Other ways to optimise your B2B payments include:
- Tracking exchange rates and fees: regularly tracking exchange rates and fees to find the best deals to make transactions.
- Using real-time payments: consider using real-time payments to speed up payment processing and improve cash flow.
- Staying ahead of trends: stay updated on global economic and political developments that could impact exchange rates and regulations.
Now that we've covered what B2B cross-border payments are, what impacts them and how to optimise them for your business, let's review the key points:
- Thanks to the rise of fintechs, digital banking solutions and EMIs, businesses can now experience simple cross-border business-to-business payments.
- Cross-border payments are becoming more popular, with 58% of SMEs saying they're sending and receiving more B2B cross-border payments now than before the pandemic.
- 3S Money’s banking solution platform can facilitate your payments and help you enter new international markets with ease.
- Foreign exchange (FX) plays a huge role in the final outcome of international transactions. It can either potentially reduce sales or give your business a competitive advantage.
- Implementing a cross-border payment solution that aligns with your business needs is important. 3S Money is an efficient, secure, and cost-effective solution, with a number of pricing plans to suit all types of businesses.
Secure your transactions with 3S Money’s B2B payments solution
In a global economy, optimising B2B cross-border payments is not just a necessity - It gives your business a competitive advantage. With platforms like 3S Money, you can redefine your international transaction experience.

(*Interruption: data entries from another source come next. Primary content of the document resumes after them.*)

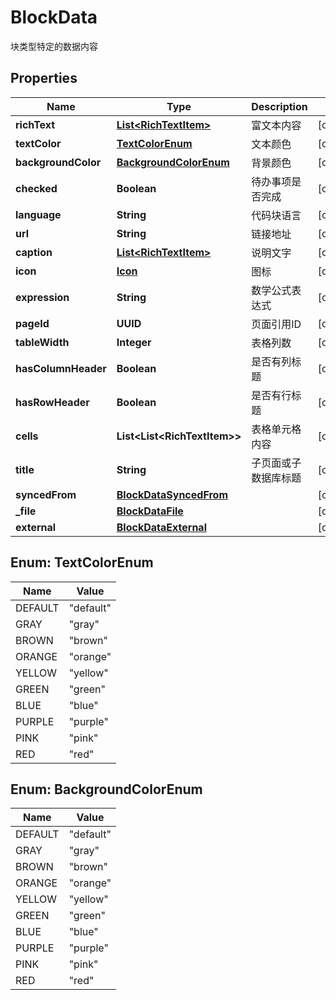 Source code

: 

# BlockData

块类型特定的数据内容

## Properties

| Name | Type | Description | Notes |
|------------ | ------------- | ------------- | -------------|
|**richText** | [**List&lt;RichTextItem&gt;**](RichTextItem.md) | 富文本内容 |  [optional] |
|**textColor** | [**TextColorEnum**](#TextColorEnum) | 文本颜色 |  [optional] |
|**backgroundColor** | [**BackgroundColorEnum**](#BackgroundColorEnum) | 背景颜色 |  [optional] |
|**checked** | **Boolean** | 待办事项是否完成 |  [optional] |
|**language** | **String** | 代码块语言 |  [optional] |
|**url** | **String** | 链接地址 |  [optional] |
|**caption** | [**List&lt;RichTextItem&gt;**](RichTextItem.md) | 说明文字 |  [optional] |
|**icon** | [**Icon**](Icon.md) | 图标 |  [optional] |
|**expression** | **String** | 数学公式表达式 |  [optional] |
|**pageId** | **UUID** | 页面引用ID |  [optional] |
|**tableWidth** | **Integer** | 表格列数 |  [optional] |
|**hasColumnHeader** | **Boolean** | 是否有列标题 |  [optional] |
|**hasRowHeader** | **Boolean** | 是否有行标题 |  [optional] |
|**cells** | **List&lt;List&lt;RichTextItem&gt;&gt;** | 表格单元格内容 |  [optional] |
|**title** | **String** | 子页面或子数据库标题 |  [optional] |
|**syncedFrom** | [**BlockDataSyncedFrom**](BlockDataSyncedFrom.md) |  |  [optional] |
|**_file** | [**BlockDataFile**](BlockDataFile.md) |  |  [optional] |
|**external** | [**BlockDataExternal**](BlockDataExternal.md) |  |  [optional] |



## Enum: TextColorEnum

| Name | Value |
|---- | -----|
| DEFAULT | &quot;default&quot; |
| GRAY | &quot;gray&quot; |
| BROWN | &quot;brown&quot; |
| ORANGE | &quot;orange&quot; |
| YELLOW | &quot;yellow&quot; |
| GREEN | &quot;green&quot; |
| BLUE | &quot;blue&quot; |
| PURPLE | &quot;purple&quot; |
| PINK | &quot;pink&quot; |
| RED | &quot;red&quot; |



## Enum: BackgroundColorEnum

| Name | Value |
|---- | -----|
| DEFAULT | &quot;default&quot; |
| GRAY | &quot;gray&quot; |
| BROWN | &quot;brown&quot; |
| ORANGE | &quot;orange&quot; |
| YELLOW | &quot;yellow&quot; |
| GREEN | &quot;green&quot; |
| BLUE | &quot;blue&quot; |
| PURPLE | &quot;purple&quot; |
| PINK | &quot;pink&quot; |
| RED | &quot;red&quot; |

Ready to take the next step? Request a demo, or get started today to explore how we can facilitate your B2B payment needs.
B2B cross-border payment FAQs
B2B cross-border payments are currency transactions between organisations that are located in different countries.
There are several technologies that support business-to-business cross-border payments. For example, SWIFT, Fedwire, CHIPS, Ripple, Foreign Exchange Platforms (Forex), Virtual Accounts, Electronic Funds Transfer (EFT).
B2b payments take place between two merchants — such as corporations and wholesalers. They're generally more complex than B2C payments due to the scale, method, and processes involved.